Let's say that we have a Sierpiński triangle of width 1 and height 1
I want to find the function $y(x)$ for $0<x<0.5$ that gives the fraction of the Sierpiński triangle contained in $[0,x]$
If we take each of the 3 main triangles as 1/3 of the fractal, then at $x=0.5$ we have 50% of the fractal to the left, or the leftmost triangle, more half of the upper triangle: $y(x)=1/3+1/2*1/3=1/2$
At $x=0.25$ there is only half of the leftmost triangle, so the fraction is $y(x)=1/2*1/3=1/6$ It also can be calculated as the sum of each triangle to the left: $1/9*(1+1/3+1/3^2+1/3/^3+...)=1/6$
At $x=3/8$, by counting triangles, $y(x)=1/3$
There is a way to write a function of x?
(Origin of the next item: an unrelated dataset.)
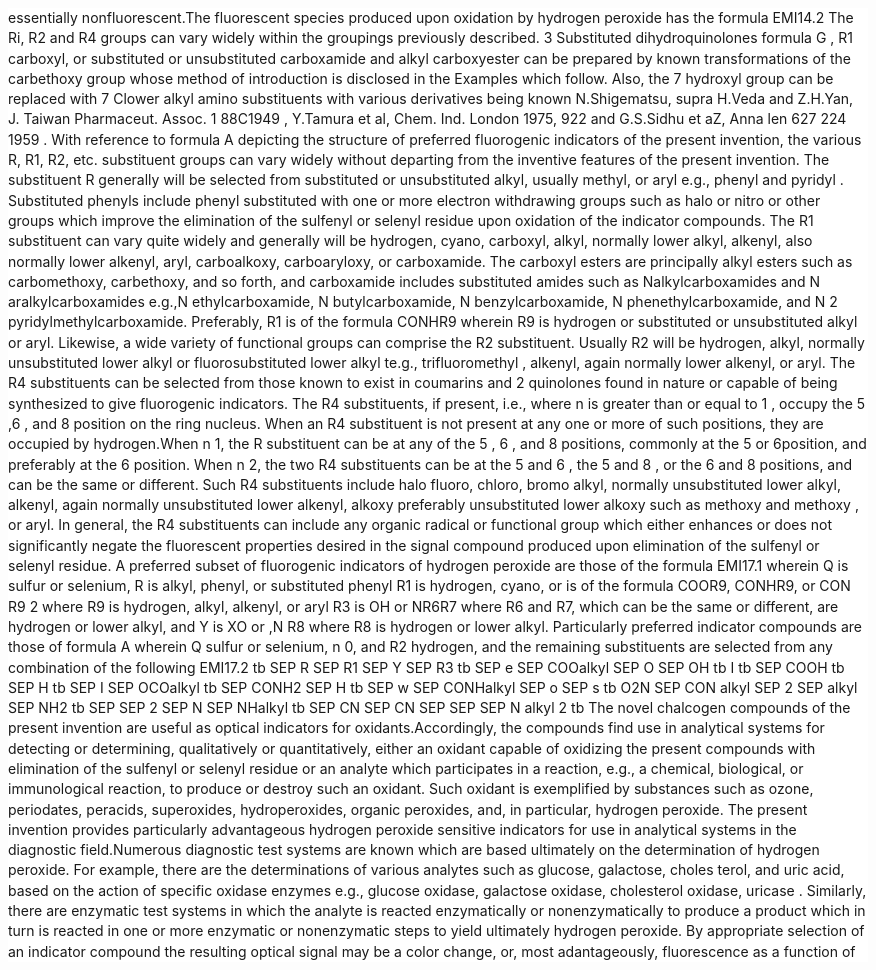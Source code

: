 essentially nonfluorescent.The fluorescent species produced upon oxidation by hydrogen peroxide has the formula EMI14.2 The Ri, R2 and R4 groups can vary widely within the groupings previously described. 3 Substituted dihydroquinolones formula G , R1 carboxyl, or substituted or unsubstituted carboxamide and alkyl carboxyester can be prepared by known transformations of the carbethoxy group whose method of introduction is disclosed in the Examples which follow. Also, the 7 hydroxyl group can be replaced with 7 Clower alkyl amino substituents with various derivatives being known N.Shigematsu, supra H.Veda and Z.H.Yan, J. Taiwan Pharmaceut. Assoc. 1 88C1949 , Y.Tamura et al, Chem. Ind. London 1975, 922 and G.S.Sidhu et aZ, Anna len 627 224 1959 . With reference to formula A depicting the structure of preferred fluorogenic indicators of the present invention, the various R, R1, R2, etc. substituent groups can vary widely without departing from the inventive features of the present invention. The substituent R generally will be selected from substituted or unsubstituted alkyl, usually methyl, or aryl e.g., phenyl and pyridyl . Substituted phenyls include phenyl substituted with one or more electron withdrawing groups such as halo or nitro or other groups which improve the elimination of the sulfenyl or selenyl residue upon oxidation of the indicator compounds. The R1 substituent can vary quite widely and generally will be hydrogen, cyano, carboxyl, alkyl, normally lower alkyl, alkenyl, also normally lower alkenyl, aryl, carboalkoxy, carboaryloxy, or carboxamide. The carboxyl esters are principally alkyl esters such as carbomethoxy, carbethoxy, and so forth, and carboxamide includes substituted amides such as Nalkylcarboxamides and N aralkylcarboxamides e.g.,N ethylcarboxamide, N butylcarboxamide, N benzylcarboxamide, N phenethylcarboxamide, and N 2 pyridylmethylcarboxamide. Preferably, R1 is of the formula CONHR9 wherein R9 is hydrogen or substituted or unsubstituted alkyl or aryl. Likewise, a wide variety of functional groups can comprise the R2 substituent. Usually R2 will be hydrogen, alkyl, normally unsubstituted lower alkyl or fluorosubstituted lower alkyl te.g., trifluoromethyl , alkenyl, again normally lower alkenyl, or aryl. The R4 substituents can be selected from those known to exist in coumarins and 2 quinolones found in nature or capable of being synthesized to give fluorogenic indicators. The R4 substituents, if present, i.e., where n is greater than or equal to 1 , occupy the 5 ,6 , and 8 position on the ring nucleus. When an R4 substituent is not present at any one or more of such positions, they are occupied by hydrogen.When n 1, the R substituent can be at any of the 5 , 6 , and 8 positions, commonly at the 5 or 6position, and preferably at the 6 position. When n 2, the two R4 substituents can be at the 5 and 6 , the 5 and 8 , or the 6 and 8 positions, and can be the same or different. Such R4 substituents include halo fluoro, chloro, bromo alkyl, normally unsubstituted lower alkyl, alkenyl, again normally unsubstituted lower alkenyl, alkoxy preferably unsubstituted lower alkoxy such as methoxy and methoxy , or aryl. In general, the R4 substituents can include any organic radical or functional group which either enhances or does not significantly negate the fluorescent properties desired in the signal compound produced upon elimination of the sulfenyl or selenyl residue. A preferred subset of fluorogenic indicators of hydrogen peroxide are those of the formula EMI17.1 wherein Q is sulfur or selenium, R is alkyl, phenyl, or substituted phenyl R1 is hydrogen, cyano, or is of the formula COOR9, CONHR9, or CON R9 2 where R9 is hydrogen, alkyl, alkenyl, or aryl R3 is OH or NR6R7 where R6 and R7, which can be the same or different, are hydrogen or lower alkyl, and Y is XO or ,N R8 where R8 is hydrogen or lower alkyl. Particularly preferred indicator compounds are those of formula A wherein Q sulfur or selenium, n 0, and R2 hydrogen, and the remaining substituents are selected from any combination of the following EMI17.2 tb SEP R SEP R1 SEP Y SEP R3 tb SEP e SEP COOalkyl SEP O SEP OH tb I tb SEP COOH tb SEP H tb SEP I SEP OCOalkyl tb SEP CONH2 SEP H tb SEP w SEP CONHalkyl SEP o SEP s tb O2N SEP CON alkyl SEP 2 SEP alkyl SEP NH2 tb SEP SEP 2 SEP N SEP NHalkyl tb SEP CN SEP CN SEP SEP SEP N alkyl 2 tb The novel chalcogen compounds of the present invention are useful as optical indicators for oxidants.Accordingly, the compounds find use in analytical systems for detecting or determining, qualitatively or quantitatively, either an oxidant capable of oxidizing the present compounds with elimination of the sulfenyl or selenyl residue or an analyte which participates in a reaction, e.g., a chemical, biological, or immunological reaction, to produce or destroy such an oxidant. Such oxidant is exemplified by substances such as ozone, periodates, peracids, superoxides, hydroperoxides, organic peroxides, and, in particular, hydrogen peroxide. The present invention provides particularly advantageous hydrogen peroxide sensitive indicators for use in analytical systems in the diagnostic field.Numerous diagnostic test systems are known which are based ultimately on the determination of hydrogen peroxide. For example, there are the determinations of various analytes such as glucose, galactose, choles terol, and uric acid, based on the action of specific oxidase enzymes e.g., glucose oxidase, galactose oxidase, cholesterol oxidase, uricase . Similarly, there are enzymatic test systems in which the analyte is reacted enzymatically or nonenzymatically to produce a product which in turn is reacted in one or more enzymatic or nonenzymatic steps to yield ultimately hydrogen peroxide. By appropriate selection of an indicator compound the resulting optical signal may be a color change, or, most adantageously, fluorescence as a function of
Only $0<x<0.5$ is needed
It looks like $y(x)=3y(x/2)$
By counting triangles, for
$x=(0, 1/16, 2/16, 3/16, 4/16, 5/16, 6/16, 7/16, 8/16)$
$y(x)=0/54,1/54, 3/54, 6/54, 9/54, 13/54, 18/54, 23/54, 27/54$
The last series is OEIS A282720, described as "Number of nonzero terms in first n rows of the base-2 generalized Pascal triangle P_2" Finding the Pascal triangle here is no surprising, becasue the Pascal triangle is famous for generating a Serpinsky triangle with his odd numbers:
Every column of triangles is given by the OEIS A007306 series, which has the formula
$$
\sum_{k=0}^n \left[ \binom{n+k-1}{2k} \bmod 2 \right] = 1, 1, 2, 3, 3, 4, 5, 5, 4, 5, 7, 8,,,,
$$

I'm interested in finding some kind of integral of the triangle.